The answer warmed the hearts of both the old men, but, with the usual avoidance of Englishmen of emotional subjects personal to themselves, they instinctively returned to the previous question. Sir Nathaniel took the lead.

"I understand, Adam, that your uncle has posted you regarding the relationships of the Caswall family?"

"Partly, sir; but I understood that I was to hear minuter details from you--if you would be so good."

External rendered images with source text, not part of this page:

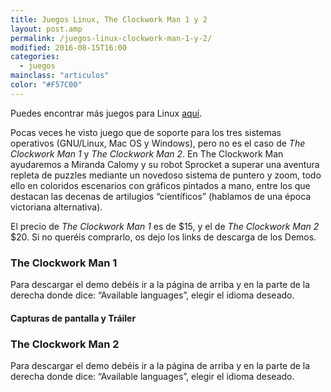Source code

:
 ```yaml
---
title: Juegos Linux, The Clockwork Man 1 y 2
layout: post.amp
permalink: /juegos-linux-clockwork-man-1-y-2/
modified: 2016-08-15T16:00
categories:
  - juegos
mainclass: "articulos"
color: "#F57C00"
---
```


Puedes encontrar más juegos para Linux [aquí][1].

Pocas veces he visto juego que de soporte para los tres sistemas operativos (GNU/Linux, Mac OS y Windows), pero no es el caso de <cite>The Clockwork Man 1</cite> y <cite>The Clockwork Man 2</cite>.
En The Clockwork Man ayudaremos a Miranda Calomy y su robot Sprocket a superar una aventura repleta de puzzles mediante un novedoso sistema de puntero y zoom, todo ello en coloridos escenarios con gráficos pintados a mano, entre los que destacan las decenas de artilugios &#8220;científicos&#8221; (hablamos de una época victoriana alternativa).

<!--more-->



El precio de <cite>The Clockwork Man 1</cite> es de $15, y el de <cite>The Clockwork Man 2</cite> $20. Si no queréis comprarlo, os dejo los links de descarga de los Demos.

### The Clockwork Man 1

Para descargar el demo debéis ir a la página de arriba y en la parte de la derecha donde dice: &#8220;Available languages&#8221;, elegir el idioma deseado.

#### Capturas de pantalla y Tráiler

<figure>
    <amp-img on="tap:lightbox1" role="button" tabindex="0" layout="responsive"  height="480" src="https://3.bp.blogspot.com/_IlK2pNFFgGM/TP5d7UlUQUI/AAAAAAAAAIQ/PaDDPtHZjZQ/s800/The_Clockwork_Man_-_Miranda_and_Esra_1_nu_567C78CA.jpg" width="640"></amp-img>
</figure>

<figure>
    <amp-img on="tap:lightbox1" role="button" tabindex="0" layout="responsive"  height="480" src="https://2.bp.blogspot.com/_IlK2pNFFgGM/TP5d88_SE6I/AAAAAAAAAIU/66h6TtGUEp0/s800/The_Clockwork_Man_-_Mirandas_Lab_1_nu_2E69EEDA.jpg" width="640"></amp-img>
</figure>

<figure>
    <amp-img on="tap:lightbox1" role="button" tabindex="0" layout="responsive"  height="480" src="https://2.bp.blogspot.com/_IlK2pNFFgGM/TP5d-BXqleI/AAAAAAAAAIY/sn6XHbaUHL0/s800/The_Clockwork_Man_-_New_Coventry_1_nu_1ECF3B5A.jpg" width="640"></amp-img>
</figure>

<figure>
    <amp-img on="tap:lightbox1" role="button" tabindex="0" layout="responsive"  height="480" src="https://4.bp.blogspot.com/_IlK2pNFFgGM/TP5d_W7jMSI/AAAAAAAAAIc/K68kwzbC93s/s800/The_Clockwork_Man_-_Zeppelin_Engine_Puzzle_1_nu_3B901B9F.jpg" width="640"></amp-img>
</figure>

### The Clockwork Man 2

Para descargar el demo debéis ir a la página de arriba y en la parte de la derecha donde dice: &#8220;Available languages&#8221;, elegir el idioma deseado.

<figure>
    <amp-img on="tap:lightbox1" role="button" tabindex="0" layout="responsive"  height="600" src="https://3.bp.blogspot.com/_IlK2pNFFgGM/TP5l6xToHtI/AAAAAAAAAIg/4YCI6tXtnng/s800/The_Clockwork_Man_2_The_Hidden_World_Ireland_Map_1_nu_51920FC7.jpg" width="800"></amp-img>
</figure>

<figure>
    <amp-img on="tap:lightbox1" role="button" tabindex="0" layout="responsive"  height="600" src="https://2.bp.blogspot.com/_IlK2pNFFgGM/TP5l8u1kstI/AAAAAAAAAIk/JYQEE5LRCDQ/s800/The_Clockwork_Man_2_The_Hidden_World_London_Graveyard_1_nu_9BD24FA5.jpg" width="800"></amp-img>
</figure>

<figure>
    <amp-img on="tap:lightbox1" role="button" tabindex="0" layout="responsive"  height="600" src="https://1.bp.blogspot.com/_IlK2pNFFgGM/TP5l-1MdvCI/AAAAAAAAAIo/3mBUV8vpRF4/s800/The_Clockwork_Man_2_The_Hidden_World_Miranda_Martha_1_nu_76FCF17D.jpg" width="800"></amp-img>
</figure>

<figure>
    <amp-img on="tap:lightbox1" role="button" tabindex="0" layout="responsive"  height="600" src="https://3.bp.blogspot.com/_IlK2pNFFgGM/TP5mA4RM-dI/AAAAAAAAAIs/SLdx8rneHzY/s800/The_Clockwork_Man_2_The_Hidden_World_Stream_by_the_Bridge_1_nu_16F6F4DD.jpg" width="800"></amp-img>
</figure>

 [1]: https://elbauldelprogramador.com/3-juegos-para-linux/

"I shall be delighted to tell you anything so far as my knowledge goes. Well, the first Caswall in our immediate record is an Edgar, head of the family and owner of the estate, who came into his kingdom just about the time that George III. did. He had one son of about twenty-four. There was a violent quarrel between the two. No one of this generation has any idea of the cause; but, considering the family characteristics, we may take it for granted that though it was deep and violent, it was on the surface trivial.

"The result of the quarrel was that the son left the house without a reconciliation or without even telling his father where he was going. He never came back again. A few years after, he died, without having in the meantime exchanged a word or a letter with his father. He married abroad and left one son, who seems to have been brought up in ignorance of all belonging to him. The gulf between them appears to have been unbridgable; for in time this son married and in turn had a son, but neither joy nor sorrow brought the sundered together. Under such conditions no _rapprochement_ was to be looked for, and an utter indifference, founded at best on ignorance, took the place of family affection--even on community of interests. It was only due to the watchfulness of the lawyers that the birth of this new heir was ever made known. He actually spent a few months in the ancestral home.

"After this the family interest merely rested on heirship of the estate. As no other children have been born to any of the newer generations in the intervening years, all hopes of heritage are now centred in the grandson of this man.

"Now, it will be well for you to bear in mind the prevailing characteristics of this race. These were well preserved and unchanging; one and all they are the same: cold, selfish, dominant, reckless of consequences in pursuit of their own will. It was not that they did not keep faith, though that was a matter which gave them little concern, but that they took care to think beforehand of what they should do in order to gain their own ends. If they should make a mistake, someone else should bear the burthen of it. This was so perpetually recurrent that it seemed to be a part of a fixed policy. It was no wonder that, whatever changes took place, they were always ensured in their own possessions. They were absolutely cold and hard by nature. Not one of them--so far as we have any knowledge--was ever known to be touched by the softer sentiments, to swerve from his purpose, or hold his hand in obedience to the dictates of his heart. The pictures and effigies of them all show their adherence to the early Roman type. Their eyes were full; their hair, of raven blackness, grew thick and close and curly. Their figures were massive and typical of strength.